Australian experts have spoken out about the exclusion.
Dr Hugh Sweatman, Senior Research Scientist and Leader of the Long-term Monitoring Program for coral reefs of the Great Barrier Reef at the Australian Institute of Marine Science (AIMS)
Over the past 12 months hard coral cover on the Great Barrier Reef declined by about a quarter, bringing average reef-wide coral cover down to 18 per cent.These findings are based on surveys of 68 mainly mid- and outer-shelf reefs to March 2017, and do not yet include the impact of Tropical Cyclone Debbie or the further intense coral bleaching in 2017.
In general, the impacts of coral bleaching, cyclones and crown-of-thorns starfish outbreaks differ along the 1,500 km length of the Reef. In a longer term context, the scale of the coral cover decline in the northern GBR since 2013 is unprecedented, first due to two severe cyclones and then the severe coral bleaching event which began in 2016.

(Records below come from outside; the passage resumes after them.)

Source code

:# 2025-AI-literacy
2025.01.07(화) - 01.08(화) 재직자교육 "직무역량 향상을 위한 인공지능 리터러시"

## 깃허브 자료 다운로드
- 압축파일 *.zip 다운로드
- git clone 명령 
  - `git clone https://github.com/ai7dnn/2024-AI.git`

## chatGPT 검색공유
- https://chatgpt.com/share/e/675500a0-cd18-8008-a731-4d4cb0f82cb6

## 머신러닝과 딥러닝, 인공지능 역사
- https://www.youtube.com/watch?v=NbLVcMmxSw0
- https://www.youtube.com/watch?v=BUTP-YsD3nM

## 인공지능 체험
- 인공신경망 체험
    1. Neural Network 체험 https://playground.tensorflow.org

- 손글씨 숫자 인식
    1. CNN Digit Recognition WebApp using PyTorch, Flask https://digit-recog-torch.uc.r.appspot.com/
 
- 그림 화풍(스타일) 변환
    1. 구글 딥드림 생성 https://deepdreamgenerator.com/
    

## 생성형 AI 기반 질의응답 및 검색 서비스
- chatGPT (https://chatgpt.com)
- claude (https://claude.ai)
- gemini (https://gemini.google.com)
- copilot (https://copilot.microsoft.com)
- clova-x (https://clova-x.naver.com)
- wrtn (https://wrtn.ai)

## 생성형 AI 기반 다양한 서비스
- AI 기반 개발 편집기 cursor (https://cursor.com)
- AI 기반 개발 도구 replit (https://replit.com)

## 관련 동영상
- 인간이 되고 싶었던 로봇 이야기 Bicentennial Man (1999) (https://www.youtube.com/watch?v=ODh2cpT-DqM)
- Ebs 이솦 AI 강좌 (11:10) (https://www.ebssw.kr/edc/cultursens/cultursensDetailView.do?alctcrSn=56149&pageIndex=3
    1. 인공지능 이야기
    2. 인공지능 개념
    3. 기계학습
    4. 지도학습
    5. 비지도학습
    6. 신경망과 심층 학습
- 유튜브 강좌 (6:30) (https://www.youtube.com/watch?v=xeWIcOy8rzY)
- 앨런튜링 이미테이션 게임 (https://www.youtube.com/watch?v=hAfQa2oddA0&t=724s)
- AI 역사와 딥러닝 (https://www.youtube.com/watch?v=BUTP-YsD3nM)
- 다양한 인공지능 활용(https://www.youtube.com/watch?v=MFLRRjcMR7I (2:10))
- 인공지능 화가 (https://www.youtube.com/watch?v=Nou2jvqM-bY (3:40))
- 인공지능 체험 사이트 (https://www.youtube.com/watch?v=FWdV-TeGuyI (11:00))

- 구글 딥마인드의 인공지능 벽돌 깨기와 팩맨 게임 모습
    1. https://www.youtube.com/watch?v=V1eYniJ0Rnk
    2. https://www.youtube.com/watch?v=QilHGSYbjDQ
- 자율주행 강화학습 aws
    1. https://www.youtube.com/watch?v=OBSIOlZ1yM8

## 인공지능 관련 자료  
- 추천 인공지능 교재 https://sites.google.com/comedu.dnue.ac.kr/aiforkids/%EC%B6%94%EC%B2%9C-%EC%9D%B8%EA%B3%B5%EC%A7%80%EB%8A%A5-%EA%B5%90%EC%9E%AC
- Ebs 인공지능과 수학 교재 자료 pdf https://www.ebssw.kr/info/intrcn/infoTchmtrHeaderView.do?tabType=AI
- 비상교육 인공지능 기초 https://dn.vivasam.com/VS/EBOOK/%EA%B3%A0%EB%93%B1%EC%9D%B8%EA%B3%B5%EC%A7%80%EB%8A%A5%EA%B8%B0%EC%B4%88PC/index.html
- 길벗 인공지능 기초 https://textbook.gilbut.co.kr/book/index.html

In contrast, due to the proliferation of fast growing coral species and the absence of major disturbances, reefs in the Southern GBR continued to recover during the reporting period.
Anna Marsden, Managing Director of the Great Barrier Reef Foundation
We welcome this decision from UNESCO which recognises much is being done to reduce pressures on the Great Barrier Reef - however with so much to lose, more needs to be done.
It is clear everyone must step up and do more to protect our global treasure.
UNESCO acknowledges our Great Barrier Reef, as we’ve seen with reefs worldwide, it is a system under serious pressure due to the impacts of climate change.
We must do everything we can to boost resilience investing in strategies for its long-term conservation.
Our focus continues to remain on mitigation and adaptation to climate change.
We need to buy the Reef time as the world works to meet the terms of the Paris Agreement.
Dr David Suggett, Associate Professor, ARC Future Fellow and leader of the Coral Physiology Processes Group within the Climate Change Cluster at the University of Technology Sydney
The UNESCO outcome (and the “win” for the Government(s)) entirely detracts from climate change and the impacts it has brought. We have lost an unprecedented amount of coral from two years of back-to-back coral bleaching. This will continue to happen unless we can tackle climate change, so to say that the reef is no longer “in danger” could easily be misleading.
I am concerned that the outcome infers the reef is “OK”, when it is, in fact, worse than ever; having witnessed the catastrophic effects of this bleaching on the coral communities in the northern sector of the reef first hand in June, the GBR is not OK.
On a more positive note perhaps, we can logically infer that the reef simply cannot take any more impacts. Clearly, if there have been ‘wins' for improved water quality that enables the GBR to avoid being placed ‘in danger’, any future developments, such as the Adani mine, will of course entirely undermine this victory.